====== Source data

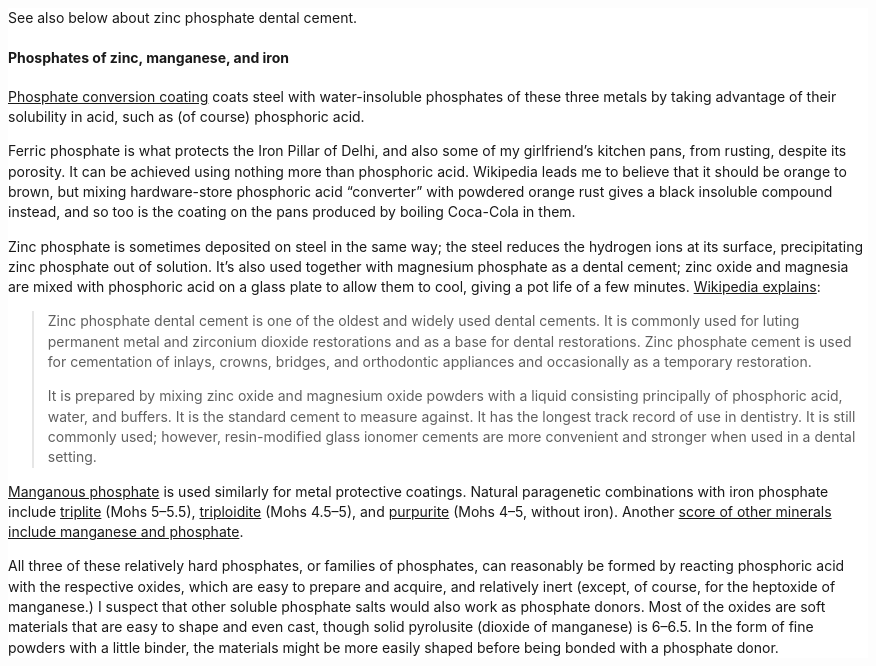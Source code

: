 [4]: https://www.researchgate.net/profile/Sourav_Mandal6/publication/285361634_Strength_reliability_and_in_vitro_degradation_of_three-dimensional_powder_printed_strontium-substituted_magnesium_phosphate_scaffolds/links/56dfd25408ae9b93f79aa142/Strength-reliability-and-in-vitro-degradation-of-three-dimensional-powder-printed-strontium-substituted-magnesium-phosphate-scaffolds.pdf "Strength reliability and in vitro degradation of three-dimensional powder printed strontium-substituted magnesium phosphate scaffolds"

See also below about zinc phosphate dental cement.

#### Phosphates of zinc, manganese, and iron ####

[Phosphate conversion coating][5] coats steel with water-insoluble
phosphates of these three metals by taking advantage of their
solubility in acid, such as (of course) phosphoric acid.

Ferric phosphate is what protects the Iron Pillar of Delhi, and also
some of my girlfriend’s kitchen pans, from rusting, despite its
porosity.  It can be achieved using nothing more than phosphoric acid.
Wikipedia leads me to believe that it should be orange to brown, but
mixing hardware-store phosphoric acid “converter” with powdered orange
rust gives a black insoluble compound instead, and so too is the
coating on the pans produced by boiling Coca-Cola in them.

Zinc phosphate is sometimes deposited on steel in the same way; the
steel reduces the hydrogen ions at its surface, precipitating zinc
phosphate out of solution.  It’s also used together with magnesium
phosphate as a dental cement; zinc oxide and magnesia are mixed with
phosphoric acid on a glass plate to allow them to cool, giving a pot
life of a few minutes.  [Wikipedia explains][7]:

> Zinc phosphate dental cement is one of the oldest and widely used
> dental cements. It is commonly used for luting permanent metal and
> zirconium dioxide restorations and as a base for dental
> restorations. Zinc phosphate cement is used for cementation of
> inlays, crowns, bridges, and orthodontic appliances and occasionally
> as a temporary restoration.
> 
> It is prepared by mixing zinc oxide and magnesium oxide powders with
> a liquid consisting principally of phosphoric acid, water, and
> buffers. It is the standard cement to measure against. It has the
> longest track record of use in dentistry. It is still commonly used;
> however, resin-modified glass ionomer cements are more convenient
> and stronger when used in a dental setting.

[5]: https://en.wikipedia.org/wiki/Phosphate_conversion_coating
[7]: https://en.wikipedia.org/wiki/Zinc_phosphate

[Manganous phosphate][8] is used similarly for metal protective
coatings.  Natural paragenetic combinations with iron phosphate
include [triplite][9] (Mohs 5–5.5), [triploidite][10] (Mohs 4.5–5),
and [purpurite][12] (Mohs 4–5, without iron).  Another [score of other
minerals include manganese and phosphate][13].

[8]: https://en.wikipedia.org/wiki/Manganese(II)_phosphate
[9]: https://en.wikipedia.org/wiki/Triplite
[10]: https://en.wikipedia.org/wiki/Triploidite
[12]: https://en.wikipedia.org/wiki/Purpurite
[13]: https://en.wikipedia.org/wiki/Manganese_phosphate

All three of these relatively hard phosphates, or families of
phosphates, can reasonably be formed by reacting phosphoric acid with
the respective oxides, which are easy to prepare and acquire, and
relatively inert (except, of course, for the heptoxide of manganese.)
I suspect that other soluble phosphate salts would also work as
phosphate donors.  Most of the oxides are soft materials that are easy
to shape and even cast, though solid pyrolusite (dioxide of manganese)
is 6–6.5.  In the form of fine powders with a little binder, the
materials might be more easily shaped before being bonded with a
phosphate donor.


[0]: https://en.wikipedia.org/wiki/Solubility_table
[29]: https://en.wikipedia.org/wiki/Solubility_chart
[6]: https://en.wikipedia.org/wiki/Template:Phosphates
[11]: https://en.wikipedia.org/wiki/Phosphate_mineral
[1]: https://hal.archives-ouvertes.fr/hal-01634396/document "Stabilization of minerals by reaction with phosphoric acid"
[2]: https://www.scielo.br/pdf/mr/v12n1/05.pdf "Performance Analysis of Magnesium Phosphate Cement Mortar Containing Grinding Dust, Ribeiro & Morelli, Materials Research, Vol. 12, No. 1, 51-56, 2009"
[3]: https://pubmed.ncbi.nlm.nih.gov/21147277/ "Novel magnesium phosphate cements with high early strength and antibacterial properties, Mestres & Ginebra, 10.1016/j.actbio.2010.12.008"
[15]: http://acta-arhiv.chem-soc.si/46/46-2-161.pdf
[16]: https://en.wikipedia.org/wiki/Zirconium_phosphate
[26]: http://pubsapp.acs.org/subscribe/journals/tcaw/11/i01/html/01chemchron.html?
[18]: https://en.wikipedia.org/wiki/Synthetic_magnesium_silicate
[19]: https://agupubs.onlinelibrary.wiley.com/doi/abs/10.1029/JZ072i016p04235 "Melting of fayalite up to 40 kilobars, Hsu, 1967"
[20]: https://pubs.usgs.gov/bul/1144d/report.pdf "Melting and Transformation Temperatures of Mineral and Allied Substances, USGS Bulletin 1144-D, 1967"
[14]: https://en.wikipedia.org/wiki/Boracite
[21]: https://en.wikipedia.org/wiki/Hilgardite
[22]: https://en.wikipedia.org/wiki/Category:Borate_minerals
[23]: https://en.wikipedia.org/wiki/Suanite
[24]: https://www.borax.com/products/ammonium-pentaborate
[25]: https://en.wikipedia.org/wiki/Boron_trioxide
[27]: https://en.wikipedia.org/wiki/Calcium_sulfide
[17]: https://en.wikipedia.org/wiki/Ammonium_fluorosilicate
[28]: https://www.perkinelmer.com/lab-solutions/resources/docs/APP_Decomposition_Calcium%20Oxalate_Monohydrate(013078_01).pdf
[38]: https://www.fishersci.ca/shop/msdsproxy?productName=P273250&productDescription=potassium-oxalate-monohydrate-crystalline-certified-acs-fisher-chemical-2
[30]: https://digitalfire.com/material/mulcoa+70+mullite
[31]: https://www.industrialheating.com/articles/91900-advantages-of-mullite-fiber-linings-for-high-temperature-furnaces
[34]: https://pubs.rsc.org/-/content/articlelanding/1964/tf/tf9646001947/unauth#!divAbstract
[35]: https://en.wikipedia.org/wiki/Quartz_inversion
[36]: http://www.kgs.ku.edu/Publications/Bulletins/211_4/bauleke.html
[32]: https://en.wikipedia.org/wiki/Calcium_titanate
[33]: https://en.wikipedia.org/wiki/Calcium_silicate
[37]: https://patents.google.com/patent/US4621148A/en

============

■ What you have to do ■
Search the entries for the word "Mohs". Copy every line where it occurs.

■ Solved exercise ■
include [triplite][9] (Mohs 5–5.5), [triploidite][10] (Mohs 4.5–5),
and [purpurite][12] (Mohs 4–5, without iron).  Another [score of other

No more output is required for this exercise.